Attendees and organizers estimated as many as 1,000 people may have attended the rally, coming and going throughout the afternoon and evening.

Some protesters’ signs had profanity, which caused a few police supporters to criticize the profanity and yell their own profanity back at the protesters.

Melissa Masias said she helped organize the support rally after hearing of the planned protest.

“I think it’s an amazing turnout,” she said. “I had no idea there would be this much support. It just shows our community cares about Small and the officers.”

The throng began trickling in at about 2:15 p.m., according to an attendee who works at the police department. The group began leaving at about 6:30, with many of the protesters, who said they were heading to City Hall. Lingering folks stayed until 7 p.m. or so.

Sherry Roberts said she attended the rally “to pray for peace” and hoped “people will be heard and respected and police will be supported.”

Barton Jones didn’t mince words about his impression of protestors.

“They’re idiots,” Jones said. “They don’t understand the ideology they represent and it’s based on Marxism. If they’re not protesting at every KISS concert, they don’t know what they’re talking about.”

Although the gathering was peaceful, several people stood almost toe-to-toe to tell the other side what they thought.
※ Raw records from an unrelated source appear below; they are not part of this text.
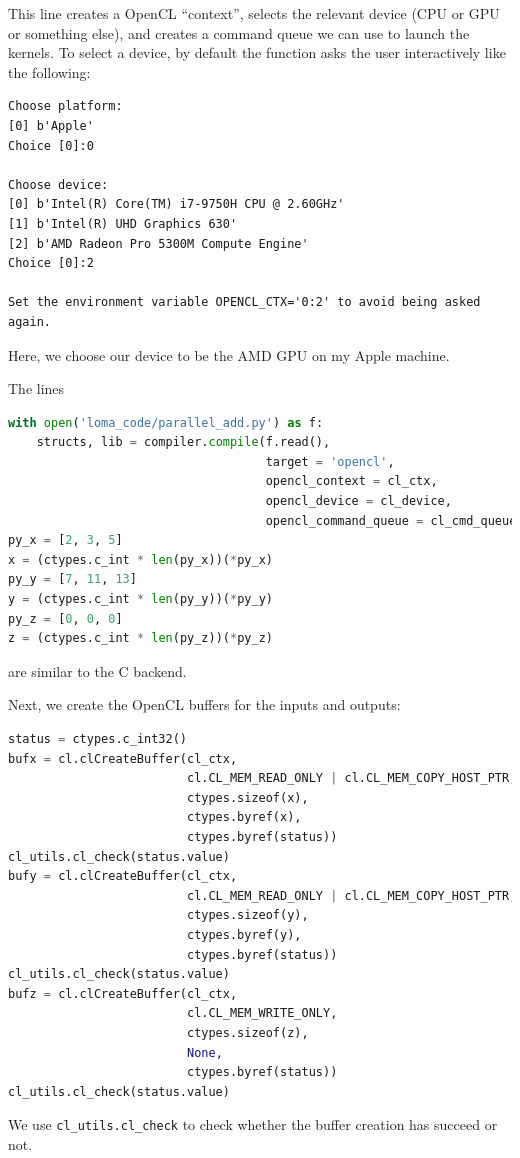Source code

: This line creates a OpenCL ``context'', selects the relevant device (CPU or GPU or something else), and creates a command queue we can use to launch the kernels. To select a device, by default the function asks the user interactively like the following:
\begin{lstlisting}
Choose platform:
[0] b'Apple'
Choice [0]:0

Choose device:
[0] b'Intel(R) Core(TM) i7-9750H CPU @ 2.60GHz'
[1] b'Intel(R) UHD Graphics 630'
[2] b'AMD Radeon Pro 5300M Compute Engine'
Choice [0]:2

Set the environment variable OPENCL_CTX='0:2' to avoid being asked again.
\end{lstlisting}
Here, we choose our device to be the AMD GPU on my Apple machine.

The lines 
\begin{lstlisting}[language=python]
with open('loma_code/parallel_add.py') as f:
    structs, lib = compiler.compile(f.read(),
                                    target = 'opencl',
                                    opencl_context = cl_ctx,
                                    opencl_device = cl_device,
                                    opencl_command_queue = cl_cmd_queue)
py_x = [2, 3, 5]
x = (ctypes.c_int * len(py_x))(*py_x)
py_y = [7, 11, 13]
y = (ctypes.c_int * len(py_y))(*py_y)
py_z = [0, 0, 0]
z = (ctypes.c_int * len(py_z))(*py_z)
\end{lstlisting}
are similar to the C backend.

Next, we create the OpenCL buffers for the inputs and outputs:
\begin{lstlisting}[language=python]
status = ctypes.c_int32()
bufx = cl.clCreateBuffer(cl_ctx,
                         cl.CL_MEM_READ_ONLY | cl.CL_MEM_COPY_HOST_PTR,
                         ctypes.sizeof(x),
                         ctypes.byref(x),
                         ctypes.byref(status))
cl_utils.cl_check(status.value)
bufy = cl.clCreateBuffer(cl_ctx,
                         cl.CL_MEM_READ_ONLY | cl.CL_MEM_COPY_HOST_PTR,
                         ctypes.sizeof(y),
                         ctypes.byref(y),
                         ctypes.byref(status))
cl_utils.cl_check(status.value)
bufz = cl.clCreateBuffer(cl_ctx,
                         cl.CL_MEM_WRITE_ONLY,
                         ctypes.sizeof(z),
                         None,
                         ctypes.byref(status))
cl_utils.cl_check(status.value)
\end{lstlisting}
We use \lstinline{cl_utils.cl_check} to check whether the buffer creation has succeed or not.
At one point, an aggressive protester was escorted away from a main group of people by police.

Protesters were mostly gathered on the side of the police building. They had signs with messages such as “Defund the police,” “Black lives matter,” and “No justice, no peace.”

Julissa Arellano, an organizer for Black Lives Matter Walla Walla, attended the protest though she noted it was not a BLM event.

While the event stayed mostly peaceful, supporters of the police surrounded the much smaller group, and at least one point police had to separate the groups.

Arellano was disappointed about how she and others were treated by some of the people at the rally. But one of her concerns might have been due to her not knowing protesters had planned to stay on the sidewalk.

“When I got here, I was told by a white woman that this was their land and I got the sidewalk,” Arellano said. “That wasn’t appreciated by me because I was born and raised in Walla Walla. I am a citizen of America. So I didn’t appreciate being told that because I am physically brown, I don’t get to stand on the same land as they do.”

Siblings Thomas and Izabelle Brashear-Simmons joined the protest against Smalls’ tattoo in hopes of talking to people from both sides.

Thomas Brashear-Simmons played music out of his car while talking to people who would come up to him.

“I’m here mostly because I believe in the unification of music,” he said. “Instead of being angry, we can come together and dance a little bit. I have the music going on so we can get our point across in a calm manner. That way, once you get people listening in calmly, you can (talk to them).”

Meanwhile, his sister roamed the crowd talking to people.

“I had been standing alone at the plaza downtown for three hours,” Izabelle Brashear-Simmons said. “My intention was to come here and have civil conversation with people. I had civil conversations with people at the plaza, with people asking me why I was protesting. So I thought I’d come here and have the same kind of conversation … Our end goal is reforming the structure of law enforcement to be equal when addressing all people because there has been systematic racism.”